**EXERCISE DATA:**
=-=-=
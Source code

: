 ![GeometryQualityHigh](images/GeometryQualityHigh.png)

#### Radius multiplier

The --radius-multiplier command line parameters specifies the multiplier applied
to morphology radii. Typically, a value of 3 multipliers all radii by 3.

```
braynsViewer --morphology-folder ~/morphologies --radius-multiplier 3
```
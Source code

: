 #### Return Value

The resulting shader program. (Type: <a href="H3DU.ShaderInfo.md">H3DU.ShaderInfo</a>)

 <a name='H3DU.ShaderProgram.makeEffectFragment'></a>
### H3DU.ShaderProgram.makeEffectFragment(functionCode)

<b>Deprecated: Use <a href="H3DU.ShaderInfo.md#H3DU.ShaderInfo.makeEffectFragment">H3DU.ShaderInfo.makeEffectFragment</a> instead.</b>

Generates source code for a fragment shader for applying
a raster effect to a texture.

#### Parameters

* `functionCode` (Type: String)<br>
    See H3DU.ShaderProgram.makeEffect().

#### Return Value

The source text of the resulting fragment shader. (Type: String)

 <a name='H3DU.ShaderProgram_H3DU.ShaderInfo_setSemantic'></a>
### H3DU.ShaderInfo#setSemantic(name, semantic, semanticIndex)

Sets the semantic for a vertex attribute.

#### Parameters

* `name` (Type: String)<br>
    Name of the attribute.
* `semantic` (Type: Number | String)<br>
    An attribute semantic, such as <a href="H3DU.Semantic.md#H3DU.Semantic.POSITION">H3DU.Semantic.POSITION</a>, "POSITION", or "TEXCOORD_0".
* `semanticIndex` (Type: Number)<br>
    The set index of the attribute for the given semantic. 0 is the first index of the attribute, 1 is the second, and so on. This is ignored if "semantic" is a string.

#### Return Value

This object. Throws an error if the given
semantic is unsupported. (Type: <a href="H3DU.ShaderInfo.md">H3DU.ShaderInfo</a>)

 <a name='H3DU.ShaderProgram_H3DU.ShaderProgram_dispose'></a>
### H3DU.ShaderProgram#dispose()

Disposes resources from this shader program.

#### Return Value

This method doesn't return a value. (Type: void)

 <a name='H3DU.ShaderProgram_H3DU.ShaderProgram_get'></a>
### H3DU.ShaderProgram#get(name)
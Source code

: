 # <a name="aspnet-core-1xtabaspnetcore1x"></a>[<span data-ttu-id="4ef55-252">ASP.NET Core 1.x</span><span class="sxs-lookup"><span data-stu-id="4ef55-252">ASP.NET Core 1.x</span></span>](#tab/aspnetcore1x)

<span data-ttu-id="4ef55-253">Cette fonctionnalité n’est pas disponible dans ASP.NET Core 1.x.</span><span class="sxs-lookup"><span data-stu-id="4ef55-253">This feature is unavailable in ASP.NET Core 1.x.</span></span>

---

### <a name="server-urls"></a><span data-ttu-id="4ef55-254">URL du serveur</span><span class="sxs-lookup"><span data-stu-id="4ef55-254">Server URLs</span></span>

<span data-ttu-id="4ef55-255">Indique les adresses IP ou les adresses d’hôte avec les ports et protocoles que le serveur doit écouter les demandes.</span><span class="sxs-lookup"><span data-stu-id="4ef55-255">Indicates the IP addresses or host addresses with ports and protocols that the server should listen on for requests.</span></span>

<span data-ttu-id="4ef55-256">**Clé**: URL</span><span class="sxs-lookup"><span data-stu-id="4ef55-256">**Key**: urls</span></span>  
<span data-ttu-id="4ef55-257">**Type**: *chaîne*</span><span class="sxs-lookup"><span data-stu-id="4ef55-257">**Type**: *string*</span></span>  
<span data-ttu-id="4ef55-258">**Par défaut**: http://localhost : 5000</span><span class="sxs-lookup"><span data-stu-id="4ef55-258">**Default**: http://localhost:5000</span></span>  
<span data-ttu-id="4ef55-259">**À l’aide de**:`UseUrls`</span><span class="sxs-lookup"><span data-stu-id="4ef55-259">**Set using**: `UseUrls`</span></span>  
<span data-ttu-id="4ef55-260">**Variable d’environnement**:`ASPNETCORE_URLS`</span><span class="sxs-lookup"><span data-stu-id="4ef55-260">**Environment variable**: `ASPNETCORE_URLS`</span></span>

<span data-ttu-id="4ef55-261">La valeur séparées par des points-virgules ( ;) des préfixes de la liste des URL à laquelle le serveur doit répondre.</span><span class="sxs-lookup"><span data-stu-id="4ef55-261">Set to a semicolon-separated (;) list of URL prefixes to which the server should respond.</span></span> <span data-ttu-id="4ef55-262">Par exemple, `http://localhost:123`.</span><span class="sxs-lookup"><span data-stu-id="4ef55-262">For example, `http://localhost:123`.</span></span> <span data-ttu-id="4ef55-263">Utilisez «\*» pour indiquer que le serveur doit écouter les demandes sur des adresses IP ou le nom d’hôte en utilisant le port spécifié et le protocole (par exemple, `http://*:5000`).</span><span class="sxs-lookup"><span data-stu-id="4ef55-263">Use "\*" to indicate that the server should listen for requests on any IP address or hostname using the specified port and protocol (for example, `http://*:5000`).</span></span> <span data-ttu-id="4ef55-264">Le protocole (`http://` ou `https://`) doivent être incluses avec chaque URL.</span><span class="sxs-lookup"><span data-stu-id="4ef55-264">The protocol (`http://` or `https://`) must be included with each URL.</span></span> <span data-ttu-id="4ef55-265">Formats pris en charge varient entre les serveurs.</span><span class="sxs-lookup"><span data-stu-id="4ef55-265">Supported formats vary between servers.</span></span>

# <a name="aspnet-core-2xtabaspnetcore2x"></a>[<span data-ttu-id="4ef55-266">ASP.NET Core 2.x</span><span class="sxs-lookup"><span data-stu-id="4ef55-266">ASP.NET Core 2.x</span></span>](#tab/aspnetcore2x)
=-=-=
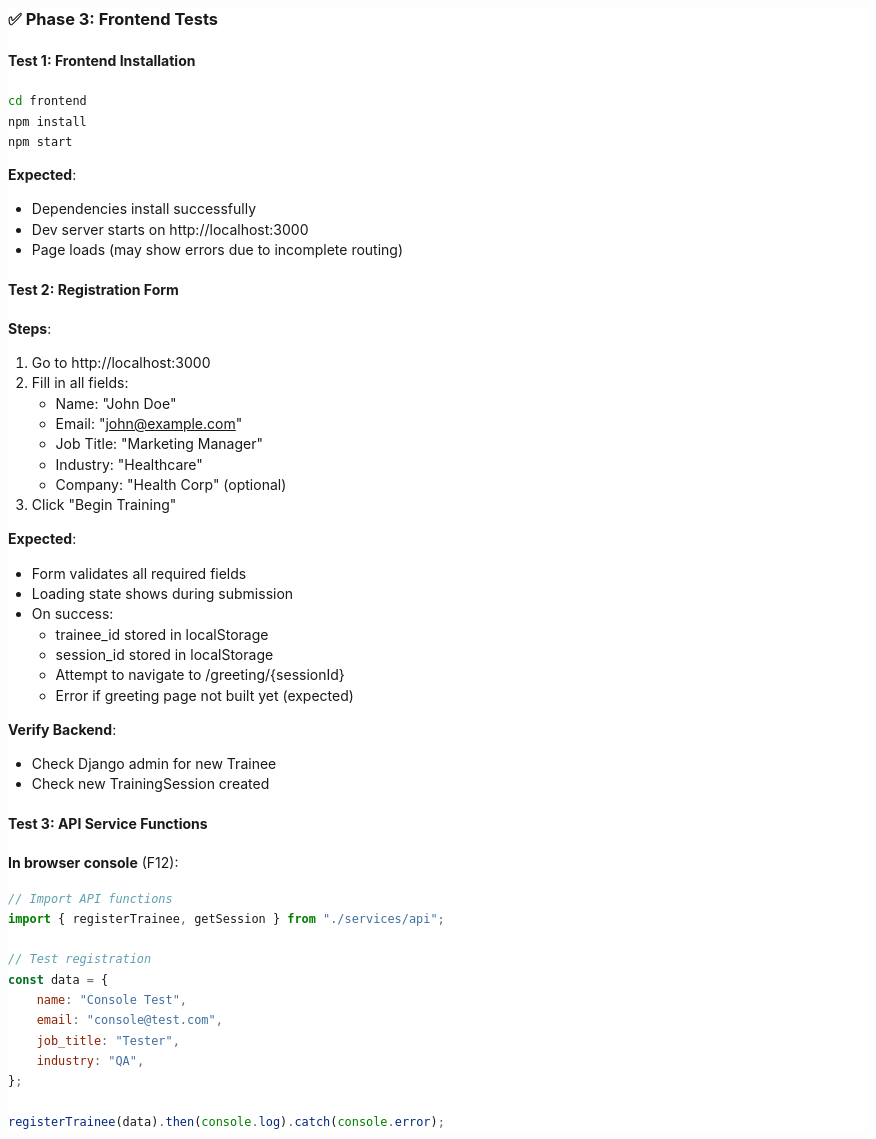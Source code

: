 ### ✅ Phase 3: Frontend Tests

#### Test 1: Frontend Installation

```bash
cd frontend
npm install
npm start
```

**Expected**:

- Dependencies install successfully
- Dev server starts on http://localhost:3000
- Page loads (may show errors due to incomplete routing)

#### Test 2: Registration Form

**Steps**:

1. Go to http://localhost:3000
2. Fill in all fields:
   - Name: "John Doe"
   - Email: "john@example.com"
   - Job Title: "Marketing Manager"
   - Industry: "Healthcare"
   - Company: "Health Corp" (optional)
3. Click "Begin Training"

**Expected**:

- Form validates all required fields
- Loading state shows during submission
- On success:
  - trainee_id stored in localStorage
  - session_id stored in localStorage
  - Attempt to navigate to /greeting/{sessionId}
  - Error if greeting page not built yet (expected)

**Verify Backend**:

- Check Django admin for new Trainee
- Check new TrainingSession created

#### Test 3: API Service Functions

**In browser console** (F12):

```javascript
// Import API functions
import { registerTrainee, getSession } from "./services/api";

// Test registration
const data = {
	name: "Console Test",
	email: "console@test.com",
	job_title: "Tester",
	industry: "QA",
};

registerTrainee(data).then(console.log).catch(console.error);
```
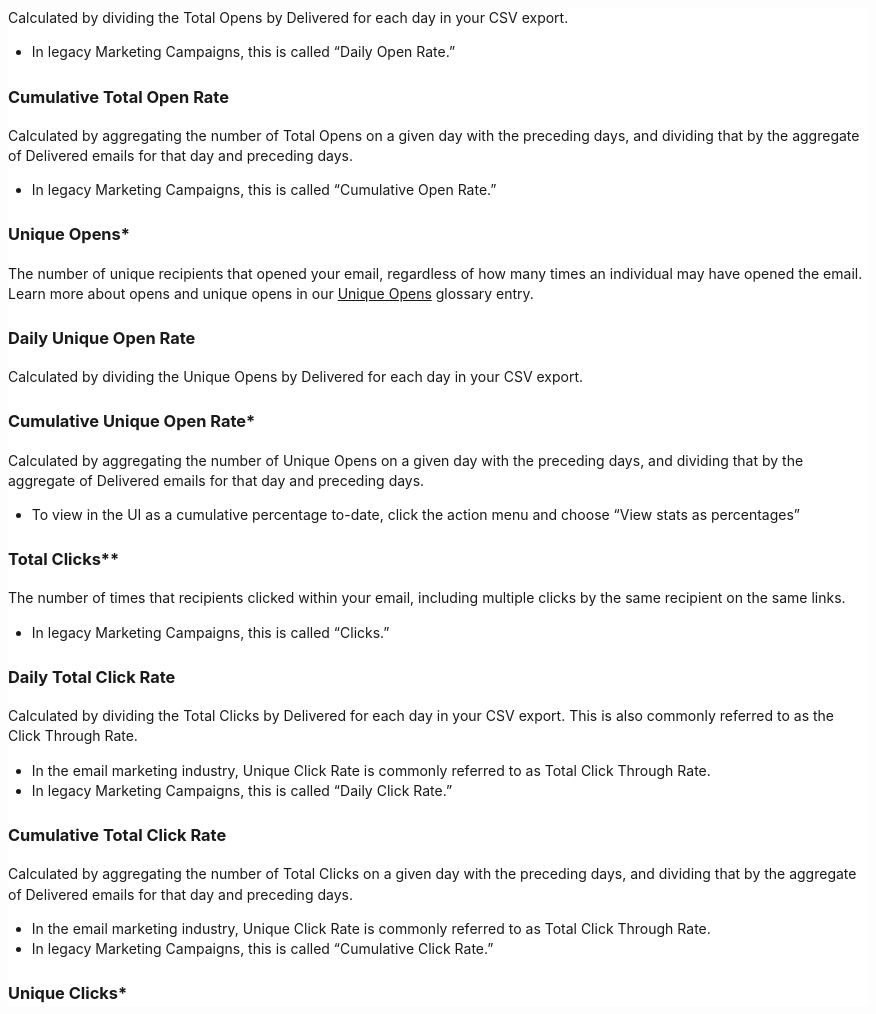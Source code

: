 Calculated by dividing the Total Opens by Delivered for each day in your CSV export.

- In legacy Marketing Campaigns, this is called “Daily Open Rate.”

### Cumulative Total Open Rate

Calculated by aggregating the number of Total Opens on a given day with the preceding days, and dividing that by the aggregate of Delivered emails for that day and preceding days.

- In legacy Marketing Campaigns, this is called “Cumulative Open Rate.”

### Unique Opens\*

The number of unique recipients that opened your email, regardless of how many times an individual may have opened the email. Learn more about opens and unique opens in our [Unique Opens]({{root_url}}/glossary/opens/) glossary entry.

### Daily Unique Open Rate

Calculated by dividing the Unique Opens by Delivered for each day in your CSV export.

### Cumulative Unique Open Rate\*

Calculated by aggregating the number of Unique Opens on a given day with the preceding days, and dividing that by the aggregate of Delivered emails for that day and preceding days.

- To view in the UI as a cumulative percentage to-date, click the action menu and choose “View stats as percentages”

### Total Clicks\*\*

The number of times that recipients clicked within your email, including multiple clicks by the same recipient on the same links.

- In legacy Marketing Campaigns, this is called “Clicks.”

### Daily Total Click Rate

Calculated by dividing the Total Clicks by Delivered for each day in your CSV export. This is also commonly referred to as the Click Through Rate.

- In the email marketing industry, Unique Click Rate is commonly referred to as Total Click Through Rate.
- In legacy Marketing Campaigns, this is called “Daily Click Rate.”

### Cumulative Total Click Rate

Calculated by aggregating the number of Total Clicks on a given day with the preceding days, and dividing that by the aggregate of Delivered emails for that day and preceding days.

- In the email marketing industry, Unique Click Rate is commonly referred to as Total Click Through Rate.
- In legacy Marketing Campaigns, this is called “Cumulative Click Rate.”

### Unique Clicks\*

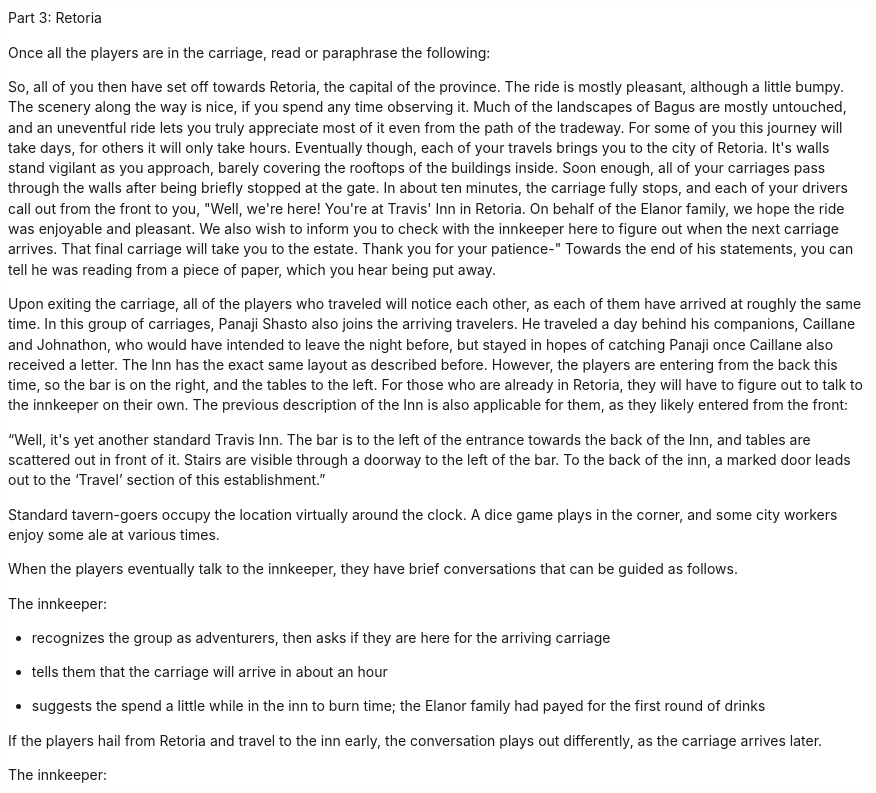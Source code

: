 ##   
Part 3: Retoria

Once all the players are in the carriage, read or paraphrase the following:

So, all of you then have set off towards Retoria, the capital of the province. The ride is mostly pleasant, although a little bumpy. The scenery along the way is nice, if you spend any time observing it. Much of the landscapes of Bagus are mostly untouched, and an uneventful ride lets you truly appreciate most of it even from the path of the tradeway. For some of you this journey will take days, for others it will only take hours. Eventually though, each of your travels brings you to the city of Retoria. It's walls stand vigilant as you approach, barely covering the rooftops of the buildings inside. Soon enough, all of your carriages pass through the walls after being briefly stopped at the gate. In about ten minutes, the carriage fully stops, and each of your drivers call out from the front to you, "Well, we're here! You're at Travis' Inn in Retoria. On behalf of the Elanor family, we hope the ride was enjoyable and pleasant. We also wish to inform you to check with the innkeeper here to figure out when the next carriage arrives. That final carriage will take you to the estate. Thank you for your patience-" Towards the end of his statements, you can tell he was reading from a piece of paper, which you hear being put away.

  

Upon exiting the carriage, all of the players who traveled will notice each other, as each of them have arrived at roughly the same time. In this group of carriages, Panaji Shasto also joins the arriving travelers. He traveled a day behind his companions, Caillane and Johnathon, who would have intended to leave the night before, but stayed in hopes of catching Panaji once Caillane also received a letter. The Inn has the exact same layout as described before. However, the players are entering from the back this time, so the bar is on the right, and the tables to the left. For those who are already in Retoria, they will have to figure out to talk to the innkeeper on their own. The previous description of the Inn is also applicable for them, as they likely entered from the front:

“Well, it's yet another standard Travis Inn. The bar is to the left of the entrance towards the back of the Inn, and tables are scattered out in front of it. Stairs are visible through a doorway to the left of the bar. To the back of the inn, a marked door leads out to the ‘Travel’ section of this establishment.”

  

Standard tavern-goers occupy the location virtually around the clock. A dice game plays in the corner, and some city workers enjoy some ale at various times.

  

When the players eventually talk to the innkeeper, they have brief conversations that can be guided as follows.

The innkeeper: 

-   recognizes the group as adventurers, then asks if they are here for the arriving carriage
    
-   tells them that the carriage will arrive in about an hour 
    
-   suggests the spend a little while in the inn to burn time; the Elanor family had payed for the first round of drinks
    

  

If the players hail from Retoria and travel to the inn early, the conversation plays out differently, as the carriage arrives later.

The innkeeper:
=-=-=
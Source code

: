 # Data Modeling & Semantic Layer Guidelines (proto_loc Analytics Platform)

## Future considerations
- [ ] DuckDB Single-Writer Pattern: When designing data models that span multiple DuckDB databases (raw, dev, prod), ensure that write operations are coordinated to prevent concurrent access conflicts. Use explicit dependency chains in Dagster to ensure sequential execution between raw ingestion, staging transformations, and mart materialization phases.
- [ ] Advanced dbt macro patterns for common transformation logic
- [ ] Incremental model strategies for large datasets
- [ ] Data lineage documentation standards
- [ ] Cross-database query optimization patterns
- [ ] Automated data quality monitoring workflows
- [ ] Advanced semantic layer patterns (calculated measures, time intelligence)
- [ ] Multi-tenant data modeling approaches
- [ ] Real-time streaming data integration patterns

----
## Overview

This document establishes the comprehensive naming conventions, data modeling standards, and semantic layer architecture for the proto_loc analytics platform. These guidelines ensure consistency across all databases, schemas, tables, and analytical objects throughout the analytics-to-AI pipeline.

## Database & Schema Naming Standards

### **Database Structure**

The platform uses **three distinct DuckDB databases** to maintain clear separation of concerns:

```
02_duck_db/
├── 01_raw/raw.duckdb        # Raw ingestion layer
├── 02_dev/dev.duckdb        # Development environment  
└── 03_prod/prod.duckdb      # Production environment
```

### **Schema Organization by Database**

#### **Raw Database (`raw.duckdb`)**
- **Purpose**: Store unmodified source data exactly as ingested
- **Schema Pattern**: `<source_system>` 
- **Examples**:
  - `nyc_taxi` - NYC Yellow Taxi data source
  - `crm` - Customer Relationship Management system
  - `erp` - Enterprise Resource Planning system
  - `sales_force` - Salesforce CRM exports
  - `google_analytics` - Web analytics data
=-=-=
**ABOUT THIS EXERCISE:** Search the data above for the string "href". Report every line where it is found.

**RESULT:**
The resulting shader program. (Type: <a href="H3DU.ShaderInfo.md">H3DU.ShaderInfo</a>)
<b>Deprecated: Use <a href="H3DU.ShaderInfo.md#H3DU.ShaderInfo.makeEffectFragment">H3DU.ShaderInfo.makeEffectFragment</a> instead.</b>
    An attribute semantic, such as <a href="H3DU.Semantic.md#H3DU.Semantic.POSITION">H3DU.Semantic.POSITION</a>, "POSITION", or "TEXCOORD_0".
semantic is unsupported. (Type: <a href="H3DU.ShaderInfo.md">H3DU.ShaderInfo</a>)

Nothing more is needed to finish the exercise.